The state grant is a matching grant so the library will have to come up with another $212,750 from the city or private sources. Finance Director Peter Erodici said the city is considering using $200,000 from the rest of the Public Library Roof and Facilities Upgrade funding. Once that is confirmed, Angeli said she will see where other funds can be secured, possibly from the library’s passport office, which generates funds for the library.
She said there isn’t any rush: The library has a year to begin spending the funds, and right now upstairs restrooms are being overhauled with Community Development Block Grant funds to be ADA compliant. Also, the library is beginning a strategic planning process, and Angeli said she will focus on those two projects first.

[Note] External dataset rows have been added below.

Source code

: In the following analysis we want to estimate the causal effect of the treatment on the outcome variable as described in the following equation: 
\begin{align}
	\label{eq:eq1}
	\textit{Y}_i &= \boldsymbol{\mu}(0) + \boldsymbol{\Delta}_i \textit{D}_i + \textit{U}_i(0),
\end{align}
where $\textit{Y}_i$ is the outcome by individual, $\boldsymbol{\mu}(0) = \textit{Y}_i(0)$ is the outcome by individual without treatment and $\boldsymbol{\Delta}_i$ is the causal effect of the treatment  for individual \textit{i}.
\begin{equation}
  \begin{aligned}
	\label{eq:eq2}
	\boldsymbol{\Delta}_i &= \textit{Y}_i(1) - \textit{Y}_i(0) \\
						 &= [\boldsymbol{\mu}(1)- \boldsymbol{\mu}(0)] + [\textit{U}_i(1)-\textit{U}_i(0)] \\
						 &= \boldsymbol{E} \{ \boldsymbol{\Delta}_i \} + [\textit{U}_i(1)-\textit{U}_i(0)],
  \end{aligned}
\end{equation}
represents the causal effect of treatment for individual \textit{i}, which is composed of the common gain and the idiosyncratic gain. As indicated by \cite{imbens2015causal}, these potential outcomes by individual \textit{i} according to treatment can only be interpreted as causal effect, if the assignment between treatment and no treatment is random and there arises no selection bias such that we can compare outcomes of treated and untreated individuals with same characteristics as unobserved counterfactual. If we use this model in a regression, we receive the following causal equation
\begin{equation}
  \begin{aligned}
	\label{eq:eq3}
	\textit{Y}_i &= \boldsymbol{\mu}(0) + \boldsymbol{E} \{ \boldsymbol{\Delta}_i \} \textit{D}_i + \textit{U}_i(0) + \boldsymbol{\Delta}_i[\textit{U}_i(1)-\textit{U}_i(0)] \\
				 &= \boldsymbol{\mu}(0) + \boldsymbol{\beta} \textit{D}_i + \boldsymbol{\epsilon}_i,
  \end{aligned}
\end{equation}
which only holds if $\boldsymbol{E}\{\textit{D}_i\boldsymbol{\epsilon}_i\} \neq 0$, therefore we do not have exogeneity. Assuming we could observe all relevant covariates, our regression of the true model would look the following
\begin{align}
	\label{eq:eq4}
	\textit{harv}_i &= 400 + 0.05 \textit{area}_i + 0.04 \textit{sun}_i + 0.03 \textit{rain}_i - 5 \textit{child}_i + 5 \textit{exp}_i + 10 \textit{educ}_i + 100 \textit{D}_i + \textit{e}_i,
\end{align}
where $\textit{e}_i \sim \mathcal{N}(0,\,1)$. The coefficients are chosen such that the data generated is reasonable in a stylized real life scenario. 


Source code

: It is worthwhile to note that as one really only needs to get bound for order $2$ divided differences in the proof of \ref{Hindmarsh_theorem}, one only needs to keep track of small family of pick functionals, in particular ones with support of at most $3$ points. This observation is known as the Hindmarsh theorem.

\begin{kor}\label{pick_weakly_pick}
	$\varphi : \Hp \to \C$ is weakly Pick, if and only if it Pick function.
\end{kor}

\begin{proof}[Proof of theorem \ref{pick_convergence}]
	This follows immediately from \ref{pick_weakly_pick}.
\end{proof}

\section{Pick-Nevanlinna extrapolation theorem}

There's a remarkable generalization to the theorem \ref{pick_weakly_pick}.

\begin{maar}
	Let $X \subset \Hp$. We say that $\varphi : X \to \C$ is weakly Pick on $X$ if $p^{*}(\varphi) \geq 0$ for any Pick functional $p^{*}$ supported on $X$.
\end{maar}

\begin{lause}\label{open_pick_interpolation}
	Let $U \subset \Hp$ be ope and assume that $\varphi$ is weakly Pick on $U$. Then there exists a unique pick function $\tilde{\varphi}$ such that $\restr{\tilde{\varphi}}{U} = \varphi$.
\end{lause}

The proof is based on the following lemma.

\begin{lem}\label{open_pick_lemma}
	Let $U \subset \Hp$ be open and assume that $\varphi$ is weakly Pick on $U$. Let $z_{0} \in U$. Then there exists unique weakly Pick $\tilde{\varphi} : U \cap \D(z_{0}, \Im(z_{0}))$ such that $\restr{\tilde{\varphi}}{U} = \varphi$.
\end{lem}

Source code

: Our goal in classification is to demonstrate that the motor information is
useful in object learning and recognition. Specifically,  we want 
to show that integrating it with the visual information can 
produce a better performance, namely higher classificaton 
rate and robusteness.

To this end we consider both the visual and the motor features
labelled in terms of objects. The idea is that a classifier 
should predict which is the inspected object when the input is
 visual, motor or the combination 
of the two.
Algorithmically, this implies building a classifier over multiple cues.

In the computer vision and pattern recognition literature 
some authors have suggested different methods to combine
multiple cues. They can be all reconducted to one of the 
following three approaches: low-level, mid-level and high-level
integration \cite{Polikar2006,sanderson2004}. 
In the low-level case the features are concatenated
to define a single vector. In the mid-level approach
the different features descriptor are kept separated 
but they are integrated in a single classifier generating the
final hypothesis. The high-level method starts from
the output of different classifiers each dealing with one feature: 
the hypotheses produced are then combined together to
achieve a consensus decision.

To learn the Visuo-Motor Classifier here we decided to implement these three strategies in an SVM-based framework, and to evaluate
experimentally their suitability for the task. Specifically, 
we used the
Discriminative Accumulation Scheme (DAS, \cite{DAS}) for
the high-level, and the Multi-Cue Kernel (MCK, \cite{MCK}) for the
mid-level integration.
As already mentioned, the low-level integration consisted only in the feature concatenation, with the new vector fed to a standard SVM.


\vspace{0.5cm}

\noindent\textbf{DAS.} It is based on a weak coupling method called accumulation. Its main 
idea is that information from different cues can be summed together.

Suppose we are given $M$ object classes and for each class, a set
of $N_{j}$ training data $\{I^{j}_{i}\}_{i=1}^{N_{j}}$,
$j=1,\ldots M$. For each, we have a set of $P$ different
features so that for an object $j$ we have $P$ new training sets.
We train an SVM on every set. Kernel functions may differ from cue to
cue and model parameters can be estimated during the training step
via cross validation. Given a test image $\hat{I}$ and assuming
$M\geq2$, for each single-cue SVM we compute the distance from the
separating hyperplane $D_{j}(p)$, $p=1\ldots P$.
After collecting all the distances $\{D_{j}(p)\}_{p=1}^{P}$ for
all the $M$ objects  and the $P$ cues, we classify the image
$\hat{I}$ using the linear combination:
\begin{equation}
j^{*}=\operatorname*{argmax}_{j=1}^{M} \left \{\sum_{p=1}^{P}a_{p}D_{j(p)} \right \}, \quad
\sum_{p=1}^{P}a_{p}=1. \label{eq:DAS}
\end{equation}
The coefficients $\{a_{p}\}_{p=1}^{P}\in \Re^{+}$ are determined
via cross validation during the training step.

So it’s still too early to say when renovations will begin.
Renovations will be primarily aimed at redistributing space within the library, turning office and storage space into space the public can use.
Reclaiming office and other space on the lower level would double the amount of space in the children’s department and make it ADA compliant. Today, a virtual cavern of space just beyond the children’s library is used for office space and storage, and with changes that have taken place since the library was built in 1976, that kind of space just isn’t needed anymore, Angeli explained as she was applying for the grant.
The current children’s department is 2,000 square feet, and by expanding into the office and storage space, as well as reclaiming some space now used for technical services and deliveries, another 2,000 square feet would be added.
The library has expanded its programming in recent years, and children’s story hours alone attract 50 to 60 people.
“And that’s a great time to make a connection with families,” Angeli said.
But when the story is over, there isn’t enough room for families and children to sit and browse through the books.
“We don’t have the space for children to lounge and read for an hour, and I think that’s really important,” Angeli said.
There also isn’t enough room for children in wheelchairs to move down the book aisles conveniently.
Creating more space would also allow the staff to create different areas for children of different ages.
Similar changes would be made upstairs in the adult department, where office and storage rooms and other behind-the-scenes space would be reclaimed to create two small meeting rooms, “something that patrons have been requesting on almost a daily basis,” Angeli said.
Business people sometimes request space to meet, and students sometimes want a room where they can study together, Angeli added.
“There’s a lot of space in the library that’s not public space,” she said.
The total cost is expected to be $450,000 to $500,000.
Expanding space isn’t a new idea, and it’s something library officials believe will really benefit library patrons.
A study done in the year 2000 study suggested similar changes.